# Brine



## dwags55 (Dec 29, 2010)

I am a newbee so please be gentle with me. My ? is can I use wine instead of water to make my brine for curing fish for smoking?  Years ago I had a charcoal smoker & didn't know about brine to cure your food to smoke so any info would be apprecitated.


----------



## nwdave (Dec 29, 2010)

Be gentle?  You must think this is one of those Diesel Truck Forums.  Nah, here they're gentle as lambs (although I think there's a couple of wolves lurking somewhere, it just seems too good to be true).  As to your wine brine info request, can't help you, though it's an interesting thought.  Be sure to check in to the Roll Call forum so you'll get a bigger audience and a proper intro.  Others will be along to comment and welcome you.


----------



## iso (Dec 29, 2010)

_Nah, here they're gentle as lambs (although I think there's a couple of wolves lurking somewhere, it just seems too good to be true)._

Hmm lamb.... that sounds good on the smoker for New Years.

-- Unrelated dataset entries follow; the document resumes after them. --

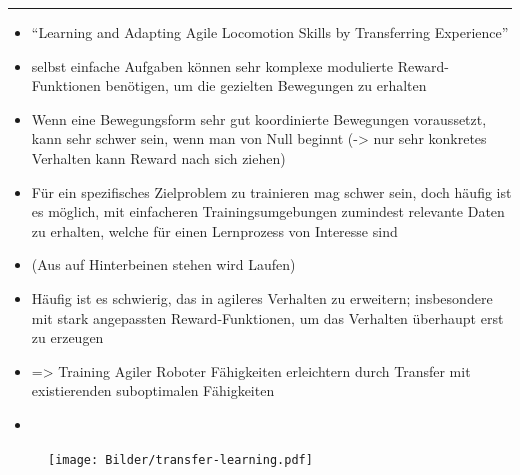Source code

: \hrule
\begin{itemize}
    \item \enquote{Learning and Adapting Agile Locomotion Skills by Transferring Experience}
    \item selbst einfache Aufgaben können sehr komplexe modulierte Reward-Funktionen benötigen, um die gezielten Bewegungen zu erhalten
    \item Wenn eine Bewegungsform sehr gut koordinierte Bewegungen voraussetzt, kann sehr schwer sein, wenn man von Null beginnt (-> nur sehr konkretes Verhalten kann Reward nach sich ziehen)
    \item Für ein spezifisches Zielproblem zu trainieren mag schwer sein, doch häufig ist es möglich, mit einfacheren Trainingsumgebungen zumindest relevante Daten zu erhalten, welche für einen Lernprozess von Interesse sind
    \item (Aus auf Hinterbeinen stehen wird Laufen)
    \item Häufig ist es schwierig, das in agileres Verhalten zu erweitern; insbesondere mit stark angepassten Reward-Funktionen, um das Verhalten überhaupt erst zu erzeugen
    \item => Training Agiler Roboter Fähigkeiten erleichtern durch Transfer mit existierenden suboptimalen Fähigkeiten
    \item \cite{smith2023learning}
\end{itemize}

\begin{figure}
    \centering
    \texttt{[image: Bilder/transfer-learning.pdf]}
    \caption{\cite{smith2023learning}}
\end{figure}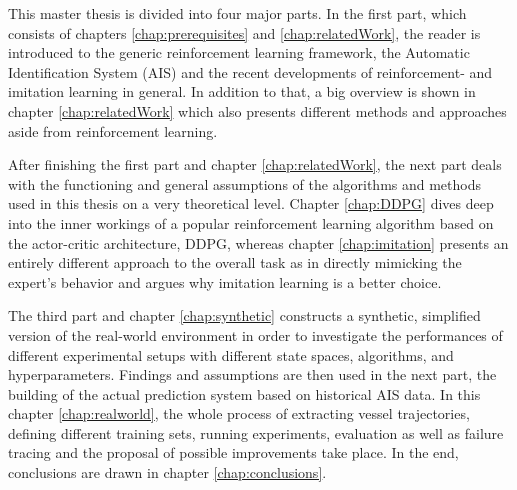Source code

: This master thesis is divided into four major parts. In the first part, which consists of chapters \ref{chap:prerequisites} and \ref{chap:relatedWork}, the reader is introduced to the generic reinforcement learning framework, the Automatic Identification System (AIS) and the recent developments of reinforcement- and imitation learning in general. In addition to that, a big overview is shown in chapter \ref{chap:relatedWork} which also presents different methods and approaches aside from reinforcement learning.
\par
After finishing the first part and chapter \ref{chap:relatedWork}, the next part deals with the functioning and general assumptions of the algorithms and methods used in this thesis on a very theoretical level. Chapter \ref{chap:DDPG} dives deep into the inner workings of a popular reinforcement learning algorithm based on the actor-critic architecture, DDPG, whereas chapter \ref{chap:imitation} presents an entirely different approach to the overall task as in directly mimicking the expert's behavior and argues why imitation learning is a better choice.
\par
The third part and chapter \ref{chap:synthetic} constructs a synthetic, simplified version of the real-world environment in order to investigate the performances of different experimental setups with different state spaces, algorithms, and hyperparameters. Findings and assumptions are then used in the next part, the building of the actual prediction system based on historical AIS data. In this chapter \ref{chap:realworld}, the whole process of extracting vessel trajectories, defining different training sets, running experiments, evaluation as well as failure tracing and the proposal of possible improvements take place. In the end, conclusions are drawn in chapter \ref{chap:conclusions}.
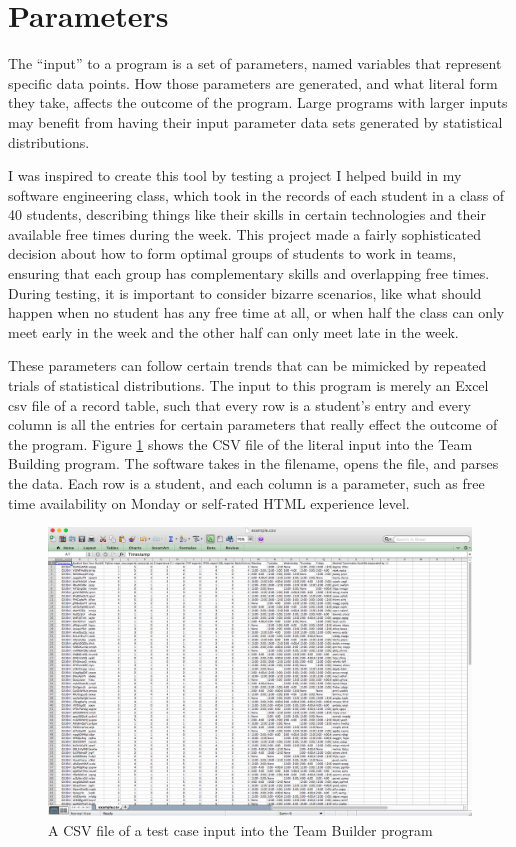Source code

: \section{Parameters}
The ``input'' to a program is a set of parameters, named variables that represent specific data points. How those parameters are generated, and what literal form they take, affects the outcome of the program. Large programs with larger inputs may benefit from having their input parameter data sets generated by statistical distributions.

I was inspired to create this tool by testing a project I helped build in my software engineering class, which took in the records of each student in a class of 40 students, describing things like their skills in certain technologies and their available free times during the week. This project made a fairly sophisticated decision about how to form optimal groups of students to work in teams, ensuring that each group has complementary skills and overlapping free times. During testing, it is important to consider bizarre scenarios, like what should happen when no student has any free time at all, or when half the class can only meet early in the week and the other half can only meet late in the week.

These parameters can follow certain trends that can be mimicked by repeated trials of statistical distributions. The input to this program is merely an Excel csv file of a record table, such that every row is a student's entry and every column is all the entries for certain parameters that really effect the outcome of the program. Figure \ref{fig:teamfile} shows the CSV file of the literal input into the Team Building program. The software takes in the filename, opens the file, and parses the data. Each row is a student, and each column is a parameter, such as free time availability on Monday or self-rated HTML experience level.

\begin{figure}
\includegraphics[scale=0.3]{team-file.png}
\caption{A CSV file of a test case input into the Team Builder program}
\label{fig:teamfile}
\end{figure}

Canyou use wine in a brine.... I don't see why not. Depending on the wine it may end up being really sweet. The key to brine is the salinty levels. During the brining process the meat would pull back in the wine flavors and sugar. Since you are new I would suggest starting out simple then work your way up on complexity.

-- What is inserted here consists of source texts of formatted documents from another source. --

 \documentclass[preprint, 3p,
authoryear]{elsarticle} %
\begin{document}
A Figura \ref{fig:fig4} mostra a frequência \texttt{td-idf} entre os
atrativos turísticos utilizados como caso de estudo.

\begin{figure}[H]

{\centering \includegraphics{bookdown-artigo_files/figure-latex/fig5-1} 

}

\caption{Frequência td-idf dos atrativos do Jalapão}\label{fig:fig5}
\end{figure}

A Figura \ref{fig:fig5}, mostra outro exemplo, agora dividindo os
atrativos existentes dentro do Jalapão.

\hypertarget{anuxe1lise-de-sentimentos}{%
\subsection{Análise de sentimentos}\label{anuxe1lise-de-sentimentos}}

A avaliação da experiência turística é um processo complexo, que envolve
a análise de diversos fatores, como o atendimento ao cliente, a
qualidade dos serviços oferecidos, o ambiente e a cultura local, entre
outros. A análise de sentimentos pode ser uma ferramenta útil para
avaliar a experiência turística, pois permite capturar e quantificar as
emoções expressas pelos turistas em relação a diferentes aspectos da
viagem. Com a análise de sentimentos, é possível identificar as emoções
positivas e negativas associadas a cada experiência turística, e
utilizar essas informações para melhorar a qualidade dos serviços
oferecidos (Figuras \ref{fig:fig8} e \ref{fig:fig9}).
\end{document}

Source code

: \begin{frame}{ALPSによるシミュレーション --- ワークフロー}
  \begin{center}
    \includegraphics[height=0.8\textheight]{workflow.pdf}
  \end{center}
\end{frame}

Try something like this for fish:

1 Gallon warm water
2 Cups salt
2 Cups Brown Sugar
4 Tablespoons garlic powder
8 Tablespoons onion powder
2 ounce bottle of mapeline
1 1/2 cups Karo Corn Syrup

Mix and let cool. Brine fish for 6-12 hours. Remove from brine and let dry on paper towels for at least an hour or so. Smoke until done. Let cool. For a neat candy type smoked fish, brush with warm honey after drying on paper towels.

Or even easier:

Salmon brine:
1/2 cup brown sugar
1/2 cup non-iodized salt
1 tea spoon garlic powder
1 tea spoon onion powder
1 qt warm water, mix good in plastic/glass container, and let cool before adding fish

Soak for 5 hours, rinse, let dry for at least one hour, and pepper like a steak.

This one would be the better candidate for substituting water with wine.


----------



## mballi3011 (Dec 29, 2010)

Now you can use wine in a brine but instead of the water.???? Isn't that alot of wine??? Now I have always used Tip's Slaughter House Brine for all my brining needs and it works just fine.http://www.smokingmeatforums.com/wiki/tips-slaughterhouse-recipes-for-poultry     here's a link to it.


----------